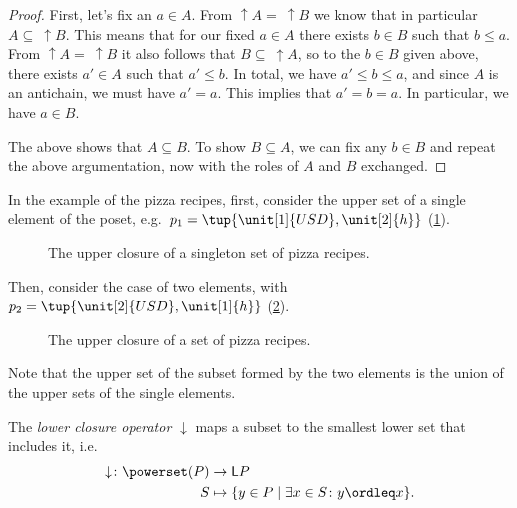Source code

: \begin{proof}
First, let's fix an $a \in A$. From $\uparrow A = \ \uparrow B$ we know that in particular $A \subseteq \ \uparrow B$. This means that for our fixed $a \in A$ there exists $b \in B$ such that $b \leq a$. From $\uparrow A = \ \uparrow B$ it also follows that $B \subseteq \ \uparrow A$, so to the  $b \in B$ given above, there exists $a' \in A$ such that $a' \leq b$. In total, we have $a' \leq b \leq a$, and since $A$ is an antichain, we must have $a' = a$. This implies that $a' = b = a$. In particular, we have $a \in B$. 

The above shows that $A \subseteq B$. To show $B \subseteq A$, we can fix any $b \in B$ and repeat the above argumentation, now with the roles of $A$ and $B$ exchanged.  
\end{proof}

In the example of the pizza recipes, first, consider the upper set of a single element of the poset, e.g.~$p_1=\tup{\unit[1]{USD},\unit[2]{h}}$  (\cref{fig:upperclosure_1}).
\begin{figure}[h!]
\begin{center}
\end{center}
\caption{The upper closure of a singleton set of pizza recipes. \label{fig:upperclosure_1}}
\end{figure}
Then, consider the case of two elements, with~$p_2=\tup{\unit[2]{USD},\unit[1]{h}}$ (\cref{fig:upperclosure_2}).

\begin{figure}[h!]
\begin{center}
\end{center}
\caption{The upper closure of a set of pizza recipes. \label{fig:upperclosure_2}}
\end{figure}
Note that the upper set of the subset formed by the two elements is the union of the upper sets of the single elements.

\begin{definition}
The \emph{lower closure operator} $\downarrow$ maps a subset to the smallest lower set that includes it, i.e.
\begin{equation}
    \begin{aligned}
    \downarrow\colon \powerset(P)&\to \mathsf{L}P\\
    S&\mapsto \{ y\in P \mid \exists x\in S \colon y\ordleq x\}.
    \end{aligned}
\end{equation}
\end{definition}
========
▶ _Task prompt_: Within the material above, show every line that includes "colon".

▶ _Exercise answer_:
    \downarrow\colon \powerset(P)&\to \mathsf{L}P\\
    S&\mapsto \{ y\in P \mid \exists x\in S \colon y\ordleq x\}.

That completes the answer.